■ Exercise ■
Each record is to be printed again precisely as it reads.

■ Provided entries ■
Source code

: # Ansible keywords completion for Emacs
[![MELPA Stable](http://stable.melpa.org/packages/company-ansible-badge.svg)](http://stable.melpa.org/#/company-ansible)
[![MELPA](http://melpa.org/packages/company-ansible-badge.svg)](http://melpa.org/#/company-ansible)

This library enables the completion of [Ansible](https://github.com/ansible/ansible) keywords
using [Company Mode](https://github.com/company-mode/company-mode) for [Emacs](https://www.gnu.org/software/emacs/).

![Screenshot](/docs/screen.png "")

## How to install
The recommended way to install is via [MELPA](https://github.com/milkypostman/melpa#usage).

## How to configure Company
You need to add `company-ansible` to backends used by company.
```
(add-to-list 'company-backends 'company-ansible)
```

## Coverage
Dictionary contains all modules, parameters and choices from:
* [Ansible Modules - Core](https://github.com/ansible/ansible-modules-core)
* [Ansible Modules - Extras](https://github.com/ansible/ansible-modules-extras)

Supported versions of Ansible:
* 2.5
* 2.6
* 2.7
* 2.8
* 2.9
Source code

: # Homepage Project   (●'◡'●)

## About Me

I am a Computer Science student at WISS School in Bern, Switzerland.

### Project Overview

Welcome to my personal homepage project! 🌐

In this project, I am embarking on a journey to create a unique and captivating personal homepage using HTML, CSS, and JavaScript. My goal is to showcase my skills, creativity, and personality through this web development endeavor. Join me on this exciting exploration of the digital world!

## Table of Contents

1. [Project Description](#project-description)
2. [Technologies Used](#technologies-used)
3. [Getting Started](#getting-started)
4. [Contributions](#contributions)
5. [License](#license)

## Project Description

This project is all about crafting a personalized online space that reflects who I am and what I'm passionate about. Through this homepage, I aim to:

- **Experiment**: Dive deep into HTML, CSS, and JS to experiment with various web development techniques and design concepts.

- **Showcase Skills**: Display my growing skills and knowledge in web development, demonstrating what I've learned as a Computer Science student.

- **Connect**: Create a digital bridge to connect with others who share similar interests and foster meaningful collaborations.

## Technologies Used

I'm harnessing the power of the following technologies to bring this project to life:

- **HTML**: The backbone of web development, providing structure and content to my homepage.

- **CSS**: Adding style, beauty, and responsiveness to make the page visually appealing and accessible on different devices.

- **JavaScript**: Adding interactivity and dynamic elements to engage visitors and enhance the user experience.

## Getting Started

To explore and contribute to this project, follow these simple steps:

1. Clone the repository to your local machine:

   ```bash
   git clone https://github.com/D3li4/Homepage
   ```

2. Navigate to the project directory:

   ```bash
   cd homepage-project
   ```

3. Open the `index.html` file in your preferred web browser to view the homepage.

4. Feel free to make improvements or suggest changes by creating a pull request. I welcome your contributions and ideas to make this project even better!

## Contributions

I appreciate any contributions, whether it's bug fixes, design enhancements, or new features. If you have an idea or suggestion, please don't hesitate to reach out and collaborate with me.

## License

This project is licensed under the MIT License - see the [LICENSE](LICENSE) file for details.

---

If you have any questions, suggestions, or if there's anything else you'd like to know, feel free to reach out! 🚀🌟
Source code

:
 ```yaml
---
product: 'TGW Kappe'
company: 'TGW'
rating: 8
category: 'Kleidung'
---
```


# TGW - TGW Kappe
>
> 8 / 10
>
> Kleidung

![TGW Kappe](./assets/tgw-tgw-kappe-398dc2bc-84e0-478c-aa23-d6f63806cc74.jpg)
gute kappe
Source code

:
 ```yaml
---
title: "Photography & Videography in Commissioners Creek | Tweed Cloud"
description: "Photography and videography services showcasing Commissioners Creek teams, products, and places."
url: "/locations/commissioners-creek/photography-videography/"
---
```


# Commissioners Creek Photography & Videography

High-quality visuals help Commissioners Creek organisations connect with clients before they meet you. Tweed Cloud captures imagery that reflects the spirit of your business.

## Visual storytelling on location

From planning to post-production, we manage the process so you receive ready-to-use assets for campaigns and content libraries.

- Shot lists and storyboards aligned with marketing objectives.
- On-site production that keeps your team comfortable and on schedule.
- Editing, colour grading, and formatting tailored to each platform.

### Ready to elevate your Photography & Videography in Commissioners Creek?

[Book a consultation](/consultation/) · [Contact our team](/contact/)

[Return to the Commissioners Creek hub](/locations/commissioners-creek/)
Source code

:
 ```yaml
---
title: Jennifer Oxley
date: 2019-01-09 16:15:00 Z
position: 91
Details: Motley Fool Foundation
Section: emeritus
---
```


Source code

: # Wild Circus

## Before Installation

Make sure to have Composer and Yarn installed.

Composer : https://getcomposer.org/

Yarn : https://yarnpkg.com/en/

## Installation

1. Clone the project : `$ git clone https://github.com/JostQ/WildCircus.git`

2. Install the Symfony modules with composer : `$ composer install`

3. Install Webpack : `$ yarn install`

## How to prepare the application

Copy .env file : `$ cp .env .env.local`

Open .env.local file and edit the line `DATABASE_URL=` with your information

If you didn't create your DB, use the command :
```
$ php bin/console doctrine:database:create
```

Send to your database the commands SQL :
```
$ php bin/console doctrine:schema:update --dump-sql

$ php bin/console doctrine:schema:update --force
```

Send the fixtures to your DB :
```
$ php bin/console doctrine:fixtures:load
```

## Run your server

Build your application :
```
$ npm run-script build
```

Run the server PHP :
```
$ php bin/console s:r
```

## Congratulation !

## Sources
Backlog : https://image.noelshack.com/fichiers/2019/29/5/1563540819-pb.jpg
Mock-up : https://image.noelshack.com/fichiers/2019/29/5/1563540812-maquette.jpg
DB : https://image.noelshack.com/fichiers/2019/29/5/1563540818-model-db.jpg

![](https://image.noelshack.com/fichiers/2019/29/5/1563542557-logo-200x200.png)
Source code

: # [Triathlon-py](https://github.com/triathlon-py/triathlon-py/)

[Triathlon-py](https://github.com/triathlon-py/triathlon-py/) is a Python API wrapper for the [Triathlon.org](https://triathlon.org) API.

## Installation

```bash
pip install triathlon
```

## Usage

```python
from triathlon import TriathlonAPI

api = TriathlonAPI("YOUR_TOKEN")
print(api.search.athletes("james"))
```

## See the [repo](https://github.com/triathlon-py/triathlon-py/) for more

■ Response area ■
Source code

: # Ansible keywords completion for Emacs
[![MELPA Stable](http://stable.melpa.org/packages/company-ansible-badge.svg)](http://stable.melpa.org/#/company-ansible)
[![MELPA](http://melpa.org/packages/company-ansible-badge.svg)](http://melpa.org/#/company-ansible)

This library enables the completion of [Ansible](https://github.com/ansible/ansible) keywords
using [Company Mode](https://github.com/company-mode/company-mode) for [Emacs](https://www.gnu.org/software/emacs/).

![Screenshot](/docs/screen.png "")

## How to install
The recommended way to install is via [MELPA](https://github.com/milkypostman/melpa#usage).

## How to configure Company
You need to add `company-ansible` to backends used by company.
```
(add-to-list 'company-backends 'company-ansible)
```

## Coverage
Dictionary contains all modules, parameters and choices from:
* [Ansible Modules - Core](https://github.com/ansible/ansible-modules-core)
* [Ansible Modules - Extras](https://github.com/ansible/ansible-modules-extras)

Supported versions of Ansible:
* 2.5
* 2.6
* 2.7
* 2.8
* 2.9
Source code

: # Homepage Project   (●'◡'●)

## About Me

I am a Computer Science student at WISS School in Bern, Switzerland.

### Project Overview

Welcome to my personal homepage project! 🌐

In this project, I am embarking on a journey to create a unique and captivating personal homepage using HTML, CSS, and JavaScript. My goal is to showcase my skills, creativity, and personality through this web development endeavor. Join me on this exciting exploration of the digital world!

## Table of Contents

1. [Project Description](#project-description)
2. [Technologies Used](#technologies-used)
3. [Getting Started](#getting-started)
4. [Contributions](#contributions)
5. [License](#license)

## Project Description

This project is all about crafting a personalized online space that reflects who I am and what I'm passionate about. Through this homepage, I aim to:

- **Experiment**: Dive deep into HTML, CSS, and JS to experiment with various web development techniques and design concepts.

- **Showcase Skills**: Display my growing skills and knowledge in web development, demonstrating what I've learned as a Computer Science student.

- **Connect**: Create a digital bridge to connect with others who share similar interests and foster meaningful collaborations.

## Technologies Used

I'm harnessing the power of the following technologies to bring this project to life:

- **HTML**: The backbone of web development, providing structure and content to my homepage.

- **CSS**: Adding style, beauty, and responsiveness to make the page visually appealing and accessible on different devices.

- **JavaScript**: Adding interactivity and dynamic elements to engage visitors and enhance the user experience.

## Getting Started

To explore and contribute to this project, follow these simple steps:

1. Clone the repository to your local machine:

   ```bash
   git clone https://github.com/D3li4/Homepage
   ```

2. Navigate to the project directory:

   ```bash
   cd homepage-project
   ```

3. Open the `index.html` file in your preferred web browser to view the homepage.

4. Feel free to make improvements or suggest changes by creating a pull request. I welcome your contributions and ideas to make this project even better!

## Contributions

I appreciate any contributions, whether it's bug fixes, design enhancements, or new features. If you have an idea or suggestion, please don't hesitate to reach out and collaborate with me.

## License

This project is licensed under the MIT License - see the [LICENSE](LICENSE) file for details.

---

If you have any questions, suggestions, or if there's anything else you'd like to know, feel free to reach out! 🚀🌟
Source code

:
 ```yaml
---
product: 'TGW Kappe'
company: 'TGW'
rating: 8
category: 'Kleidung'
---
```


# TGW - TGW Kappe
>
> 8 / 10
>
> Kleidung

![TGW Kappe](./assets/tgw-tgw-kappe-398dc2bc-84e0-478c-aa23-d6f63806cc74.jpg)
gute kappe
Source code

:
 ```yaml
---
title: "Photography & Videography in Commissioners Creek | Tweed Cloud"
description: "Photography and videography services showcasing Commissioners Creek teams, products, and places."
url: "/locations/commissioners-creek/photography-videography/"
---
```


# Commissioners Creek Photography & Videography

High-quality visuals help Commissioners Creek organisations connect with clients before they meet you. Tweed Cloud captures imagery that reflects the spirit of your business.

## Visual storytelling on location

From planning to post-production, we manage the process so you receive ready-to-use assets for campaigns and content libraries.

- Shot lists and storyboards aligned with marketing objectives.
- On-site production that keeps your team comfortable and on schedule.
- Editing, colour grading, and formatting tailored to each platform.

### Ready to elevate your Photography & Videography in Commissioners Creek?

[Book a consultation](/consultation/) · [Contact our team](/contact/)

[Return to the Commissioners Creek hub](/locations/commissioners-creek/)
Source code

:
 ```yaml
---
title: Jennifer Oxley
date: 2019-01-09 16:15:00 Z
position: 91
Details: Motley Fool Foundation
Section: emeritus
---
```


Source code

: # Wild Circus

## Before Installation

Make sure to have Composer and Yarn installed.

Composer : https://getcomposer.org/

Yarn : https://yarnpkg.com/en/

## Installation

1. Clone the project : `$ git clone https://github.com/JostQ/WildCircus.git`

2. Install the Symfony modules with composer : `$ composer install`

3. Install Webpack : `$ yarn install`

## How to prepare the application

Copy .env file : `$ cp .env .env.local`

Open .env.local file and edit the line `DATABASE_URL=` with your information

If you didn't create your DB, use the command :
```
$ php bin/console doctrine:database:create
```

Send to your database the commands SQL :
```
$ php bin/console doctrine:schema:update --dump-sql

$ php bin/console doctrine:schema:update --force
```

Send the fixtures to your DB :
```
$ php bin/console doctrine:fixtures:load
```

## Run your server

Build your application :
```
$ npm run-script build
```

Run the server PHP :
```
$ php bin/console s:r
```

## Congratulation !

## Sources
Backlog : https://image.noelshack.com/fichiers/2019/29/5/1563540819-pb.jpg
Mock-up : https://image.noelshack.com/fichiers/2019/29/5/1563540812-maquette.jpg
DB : https://image.noelshack.com/fichiers/2019/29/5/1563540818-model-db.jpg

![](https://image.noelshack.com/fichiers/2019/29/5/1563542557-logo-200x200.png)
Source code

: # [Triathlon-py](https://github.com/triathlon-py/triathlon-py/)

[Triathlon-py](https://github.com/triathlon-py/triathlon-py/) is a Python API wrapper for the [Triathlon.org](https://triathlon.org) API.

## Installation

```bash
pip install triathlon
```

## Usage

```python
from triathlon import TriathlonAPI

api = TriathlonAPI("YOUR_TOKEN")
print(api.search.athletes("james"))
```

## See the [repo](https://github.com/triathlon-py/triathlon-py/) for more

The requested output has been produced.